The statute that controls everything: Fla. Stat. § 605.0503
Florida codified its charging order rule at Fla. Stat. § 605.0503. The statute says a creditor with a money judgment against a member can apply for a charging order, which is a court order directing the LLC to pay any distributions that would have gone to the debtor-member directly to the creditor instead. For multi-member LLCs, that charging order is the exclusive remedy. The creditor cannot foreclose, cannot vote the interest, cannot force a sale, cannot dissolve the LLC.
For single-member LLCs, § 605.0503(4) is the trapdoor. It allows a court, upon a showing that distributions under a charging order will not satisfy the judgment within a reasonable time, to order the sale of the debtor's interest. That is the Olmstead rule, codified.
Read the section yourself. The key words are "exclusive remedy" (good for you, multi-member) and "the court may order the sale" (bad for you, single-member).
The case nobody mentions enough: Wells Fargo v. Barber
Most Florida asset protection articles cite Olmstead and stop there. Olmstead tells you what happens to single-member LLCs. The case that tells you what happens to bank account funds when a creditor finds them is Wells Fargo, N.A. v. Barber, 85 F. Supp. 3d 1308 (M.D. Fla. 2015).

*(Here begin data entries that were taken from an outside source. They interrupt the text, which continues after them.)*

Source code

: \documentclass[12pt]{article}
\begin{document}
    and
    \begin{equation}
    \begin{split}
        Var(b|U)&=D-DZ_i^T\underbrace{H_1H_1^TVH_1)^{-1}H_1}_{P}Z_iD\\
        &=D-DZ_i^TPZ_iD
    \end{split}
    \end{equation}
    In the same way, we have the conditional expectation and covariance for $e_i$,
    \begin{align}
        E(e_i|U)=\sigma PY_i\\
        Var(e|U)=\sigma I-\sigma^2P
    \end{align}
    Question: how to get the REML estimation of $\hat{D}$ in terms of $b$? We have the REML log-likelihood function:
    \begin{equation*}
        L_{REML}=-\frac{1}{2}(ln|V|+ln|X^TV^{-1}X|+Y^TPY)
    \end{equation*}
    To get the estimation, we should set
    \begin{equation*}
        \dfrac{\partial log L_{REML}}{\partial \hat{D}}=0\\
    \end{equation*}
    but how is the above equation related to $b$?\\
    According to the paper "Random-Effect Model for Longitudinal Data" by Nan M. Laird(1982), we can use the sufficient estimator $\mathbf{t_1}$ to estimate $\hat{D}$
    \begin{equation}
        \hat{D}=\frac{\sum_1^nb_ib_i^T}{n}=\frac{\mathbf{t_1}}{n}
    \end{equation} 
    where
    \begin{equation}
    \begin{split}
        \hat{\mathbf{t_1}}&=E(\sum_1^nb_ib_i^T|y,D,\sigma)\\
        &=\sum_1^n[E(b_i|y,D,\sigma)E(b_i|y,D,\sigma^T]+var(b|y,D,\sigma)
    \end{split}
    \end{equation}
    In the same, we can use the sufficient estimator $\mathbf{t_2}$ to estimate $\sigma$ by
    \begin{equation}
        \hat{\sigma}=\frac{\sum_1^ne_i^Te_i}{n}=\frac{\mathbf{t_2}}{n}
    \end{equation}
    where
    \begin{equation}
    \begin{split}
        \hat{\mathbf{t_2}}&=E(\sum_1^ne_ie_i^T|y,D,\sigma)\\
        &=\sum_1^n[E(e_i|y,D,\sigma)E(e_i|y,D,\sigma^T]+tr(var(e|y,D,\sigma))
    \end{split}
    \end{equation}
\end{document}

In Barber, a federal court held that a Florida creditor who obtained a writ of garnishment could reach LLC bank funds when the creditor showed the LLC was effectively the alter ego of the debtor. The protection of the entity collapsed because the debtor had not respected the entity, commingled funds, used the LLC checking account for personal expenses, and treated the LLC as a pocket. Same statute, same state, completely different outcome, driven entirely by how the owner operated the LLC.

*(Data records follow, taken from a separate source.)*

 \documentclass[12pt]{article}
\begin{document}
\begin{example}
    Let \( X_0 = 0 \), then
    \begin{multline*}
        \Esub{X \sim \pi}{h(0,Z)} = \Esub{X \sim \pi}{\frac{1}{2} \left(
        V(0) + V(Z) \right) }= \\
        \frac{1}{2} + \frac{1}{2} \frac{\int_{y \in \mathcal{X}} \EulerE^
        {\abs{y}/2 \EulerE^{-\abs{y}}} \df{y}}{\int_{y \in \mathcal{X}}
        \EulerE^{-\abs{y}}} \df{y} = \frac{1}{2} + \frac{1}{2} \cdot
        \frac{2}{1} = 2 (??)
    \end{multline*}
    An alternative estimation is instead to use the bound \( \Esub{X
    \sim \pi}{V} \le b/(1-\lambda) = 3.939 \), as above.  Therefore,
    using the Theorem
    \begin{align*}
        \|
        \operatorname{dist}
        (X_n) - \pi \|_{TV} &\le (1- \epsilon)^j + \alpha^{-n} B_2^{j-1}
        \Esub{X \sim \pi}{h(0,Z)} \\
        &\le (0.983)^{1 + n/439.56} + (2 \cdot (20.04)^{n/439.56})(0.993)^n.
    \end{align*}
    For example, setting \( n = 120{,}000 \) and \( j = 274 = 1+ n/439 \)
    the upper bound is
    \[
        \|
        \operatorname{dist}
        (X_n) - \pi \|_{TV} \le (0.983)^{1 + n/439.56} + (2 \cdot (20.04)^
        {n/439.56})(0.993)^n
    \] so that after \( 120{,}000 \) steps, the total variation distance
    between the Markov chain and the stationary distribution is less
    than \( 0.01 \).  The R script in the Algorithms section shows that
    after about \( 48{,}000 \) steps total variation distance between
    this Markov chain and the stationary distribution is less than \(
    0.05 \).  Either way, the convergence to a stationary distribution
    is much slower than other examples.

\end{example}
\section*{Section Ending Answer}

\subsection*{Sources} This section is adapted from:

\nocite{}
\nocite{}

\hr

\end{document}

The lesson is operational. The statute is necessary but not sufficient. The operating agreement and the bookkeeping discipline are what convert the statute into actual protection.
What a thoughtful Florida LLC structure looks like in 2026
Jonathan Alper, a Lake Mary Florida attorney with Florida Bar admission since 1976 and a 30+ year asset protection practice, has written extensively on this exact intersection.
"The single member LLC offers no charging order protection in Florida. A creditor of the sole member can obtain a writ of execution and have the sheriff sell the member's interest at a judicial sale." Source: Jonathan Alper, Alper Law. (https://www.alperlaw.com/asset-protection/florida-llc-asset-protection/)
Alper's working framework, which we draw on for this page, treats the Florida LLC as a three-layer instrument:
- Formation: file the articles of organization with the Florida Division of Corporations through Sunbiz, with at least two members where the asset-protection thesis matters.
- Documentation: an operating agreement that spells out distribution discretion (manager-managed structures concentrate that discretion), restrictions on transfer, and the distinction between the entity and the members.
- Operation: separate bank accounts, separate books, separate tax filings, no commingling, formal capital contributions documented, distributions documented.
A Florida LLC that does all three has a charging order that is genuinely the only remedy a creditor can use against the member's interest. A Florida LLC that does only step 1 has a sheriff's sale waiting for it.
The single-member loophole, and the four ways to close it
You may have heard that a single-member LLC in Florida is "useless for asset protection." That is overstated. A single-member Florida LLC still:
- Provides inside-out liability protection (an LLC creditor cannot reach the member's personal assets, only the LLC's).
- Provides anonymity from casual public-records searches if a registered agent service is used.
- Establishes a separate tax identity for accounting and audit-trail purposes.
What it does NOT provide is outside-in charging order exclusivity. There are four practical responses:
- Add a real second member. A spouse, a trusted family member, a second LLC owned by you. The IRS recognizes the entity as a partnership for tax purposes, but the Olmstead exception goes away because the entity is no longer single-member.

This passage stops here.